The hole in the middle, btw, does nothing for the tank, its only for looks. The top lid is a peice of plastic, it can be easily removed just as if you lift up the hood for your tank.

A red sea nano filter will work on that tank, but only if the lid is off.


----------



## Blue Ridge Reef (Feb 10, 2008)

Dealer price is 9 bucks on these when not on special. If Petsmart is selling them for ten, they're either buying tons of them and getting a volume break or not concerned about profiting on them (loss-leader).


----------



## Luichenwai (May 16, 2006)

I just picked mine up !!
I will make new thread with pics!


----------



## alphacat (Apr 21, 2006)

Please be sure to post a link to it in this thread!



Edit: here's a decent product pic I found on the aforementioned big-box store site -


----------



## NeonShrimp (Mar 9, 2006)

That is so nice!
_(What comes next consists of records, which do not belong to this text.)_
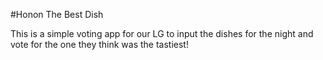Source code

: #Honon The Best Dish

This is a simple voting app for our LG to input the dishes for the night and vote for the one they think was the tastiest!
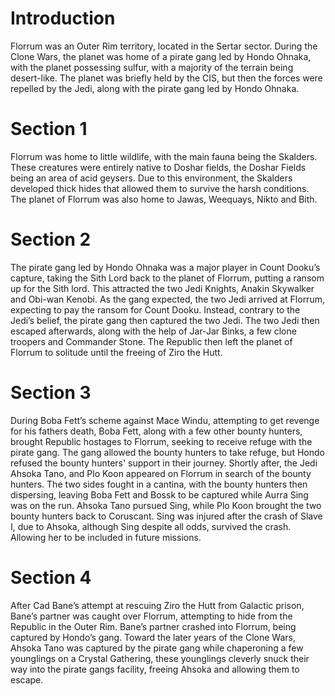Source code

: # Introduction

Florrum was an Outer Rim territory, located in the Sertar sector.
During the Clone Wars, the planet was home of a pirate gang led by Hondo Ohnaka, with the planet possessing sulfur, with a majority of the terrain being desert-like.
The planet was briefly held by the CIS, but then the forces were repelled by the Jedi, along with the pirate gang led by Hondo Ohnaka.

# Section 1

Florrum was home to little wildlife, with the main fauna being the Skalders.
These creatures were entirely native to Doshar fields, the Doshar Fields being an area of acid geysers.
Due to this environment, the Skalders developed thick hides that allowed them to survive the harsh conditions.
The planet of Florrum was also home to Jawas, Weequays, Nikto and Bith.

# Section 2

The pirate gang led by Hondo Ohnaka was a major player in Count Dooku’s capture, taking the Sith Lord back to the planet of Florrum, putting a ransom up for the Sith lord.
This attracted the two Jedi Knights, Anakin Skywalker and Obi-wan Kenobi.
As the gang expected, the two Jedi arrived at Florrum, expecting to pay the ransom for Count Dooku.
Instead, contrary to the Jedi’s belief, the pirate gang then captured the two Jedi.
The two Jedi then escaped afterwards, along with the help of Jar-Jar Binks, a few clone troopers and Commander Stone.
The Republic then left the planet of Florrum to solitude until the freeing of Ziro the Hutt.

# Section 3

During Boba Fett’s scheme against Mace Windu, attempting to get revenge for his fathers death, Boba Fett, along with a few other bounty hunters, brought Republic hostages to Florrum, seeking to receive refuge with the pirate gang.
The gang allowed the bounty hunters to take refuge, but Hondo refused the bounty hunters' support in their journey.
Shortly after, the Jedi Ahsoka Tano, and Plo Koon appeared on Florrum in search of the bounty hunters.
The two sides fought in a cantina, with the bounty hunters then dispersing, leaving Boba Fett and Bossk to be captured while Aurra Sing was on the run.
Ahsoka Tano pursued Sing, while Plo Koon brought the two bounty hunters back to Coruscant.
Sing was injured after the crash of Slave I, due to Ahsoka, although Sing despite all odds, survived the crash.
Allowing her to be included in future missions.

# Section 4

After Cad Bane’s attempt at rescuing Ziro the Hutt from Galactic prison, Bane’s partner was caught over Florrum, attempting to hide from the Republic in the Outer Rim.
Bane’s partner crashed into Florrum, being captured by Hondo’s gang.
Toward the later years of the Clone Wars, Ahsoka Tano was captured by the pirate gang while chaperoning a few younglings on a Crystal Gathering, these younglings cleverly snuck their way into the pirate gangs facility, freeing Ahsoka and allowing them to escape.
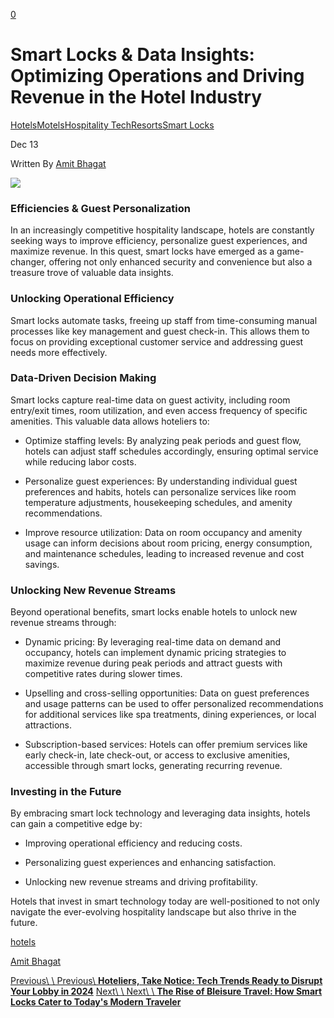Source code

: [0](https://www.33lock.com/cart)

# Smart Locks & Data Insights: Optimizing Operations and Driving Revenue in the Hotel Industry

[Hotels](https://www.33lock.com/blogpublishing/category/Hotels)[Motels](https://www.33lock.com/blogpublishing/category/Motels)[Hospitality Tech](https://www.33lock.com/blogpublishing/category/Hospitality+Tech)[Resorts](https://www.33lock.com/blogpublishing/category/Resorts)[Smart Locks](https://www.33lock.com/blogpublishing/category/Smart+Locks)

Dec 13

Written By [Amit Bhagat](https://www.33lock.com/blogpublishing?author=555134dae4b06e6e38200115)

![](https://images.squarespace-cdn.com/content/v1/64864a0f6459c271adb893d5/1702298038619-XZ21T8KOH8JUOFEXED0Z/image-asset.jpeg?format=2500w)

### Efficiencies & Guest Personalization

In an increasingly competitive hospitality landscape, hotels are constantly seeking ways to improve efficiency, personalize guest experiences, and maximize revenue. In this quest, smart locks have emerged as a game-changer, offering not only enhanced security and convenience but also a treasure trove of valuable data insights.

### Unlocking Operational Efficiency

Smart locks automate tasks, freeing up staff from time-consuming manual processes like key management and guest check-in. This allows them to focus on providing exceptional customer service and addressing guest needs more effectively.

### Data-Driven Decision Making

Smart locks capture real-time data on guest activity, including room entry/exit times, room utilization, and even access frequency of specific amenities. This valuable data allows hoteliers to:

- Optimize staffing levels: By analyzing peak periods and guest flow, hotels can adjust staff schedules accordingly, ensuring optimal service while reducing labor costs.

- Personalize guest experiences: By understanding individual guest preferences and habits, hotels can personalize services like room temperature adjustments, housekeeping schedules, and amenity recommendations.

- Improve resource utilization: Data on room occupancy and amenity usage can inform decisions about room pricing, energy consumption, and maintenance schedules, leading to increased revenue and cost savings.


### Unlocking New Revenue Streams

Beyond operational benefits, smart locks enable hotels to unlock new revenue streams through:

- Dynamic pricing: By leveraging real-time data on demand and occupancy, hotels can implement dynamic pricing strategies to maximize revenue during peak periods and attract guests with competitive rates during slower times.

- Upselling and cross-selling opportunities: Data on guest preferences and usage patterns can be used to offer personalized recommendations for additional services like spa treatments, dining experiences, or local attractions.

- Subscription-based services: Hotels can offer premium services like early check-in, late check-out, or access to exclusive amenities, accessible through smart locks, generating recurring revenue.


### Investing in the Future

By embracing smart lock technology and leveraging data insights, hotels can gain a competitive edge by:

- Improving operational efficiency and reducing costs.

- Personalizing guest experiences and enhancing satisfaction.

- Unlocking new revenue streams and driving profitability.


Hotels that invest in smart technology today are well-positioned to not only navigate the ever-evolving hospitality landscape but also thrive in the future.

[hotels](https://www.33lock.com/blogpublishing/tag/hotels)

[Amit Bhagat](https://www.33lock.com/blogpublishing?author=555134dae4b06e6e38200115)

[Previous\\
\\
Previous\\
**Hoteliers, Take Notice: Tech Trends Ready to Disrupt Your Lobby in 2024**](https://www.33lock.com/blogpublishing/2024-look-ahead) [Next\\
\\
Next\\
\\
**The Rise of Bleisure Travel: How Smart Locks Cater to Today's Modern Traveler**](https://www.33lock.com/blogpublishing/the-rise-of-bleisure-travel-how-smart-locks-cater-to-todays-modern-traveler)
I think I will try one if I get a chance


----------



## alphacat (Apr 21, 2006)

Yeah, it's not so bad. Not sure if I'd keep the arty backgrounds.

If you could rig up a little MiniJet 404 powerhead over some floss filter-media, you could probably keep a lot bigger variety of life in there.


----------



## OhNo123 (Jan 8, 2008)

I just got one too! , I don't know what I'm going to do with filtration though.


----------



## Luichenwai (May 16, 2006)

I returned mine. 
can't really put much in there. So I opted for a 5 1/2 gal with about 30 RCS.


----------



## OhNo123 (Jan 8, 2008)

Luichenwai said:


> I returned mine.
> can't really put much in there. So I opted for a 5 1/2 gal with about 30 RCS.


I would have gotten a 5 1/2gal tank, but I have no where to stick it. Plus this nano cube looks cool . I don't know what Im going to stick in there yet, but i'm thinking of a few shrimp or snails.


----------



## macnut (Mar 2, 2008)

Started a new thread for the update to my Hagen

http://www.plantedtank.net/forums/planted-nano-tanks/65112-hagen-nano-update.html

Check it out!


----------



## Sticky230 (Mar 30, 2008)

hehe i was looking at this also, but when i was in the store, a 5.5 gallon for 8 bucks sounded like a great deal. plus my betta will feel like a king.


----------



## chadly (May 17, 2005)

Just bought one of these today from petsmart.... 9.99 w/ club card. Not sure what I'll do w/ it yet cus I just got a 2.5 gal too and I'm scaping that tonight....


----------



## mannyp1313 (Oct 10, 2005)

Do you have a link to the "big-box store site"? I can't seem to find the product online and I would like to purchase. Thanks!



alphacat said:


> Please be sure to post a link to it in this thread!
> 
> 
> 
> Edit: here's a decent product pic I found on the aforementioned big-box store site -


----------



## OhNo123 (Jan 8, 2008)

Try ThatFishPlace.com, I think they would have it.


----------



## alphacat (Apr 21, 2006)

mannyp1313 said:


> Do you have a link to the "big-box store site"? I can't seem to find the product online and I would like to purchase. Thanks!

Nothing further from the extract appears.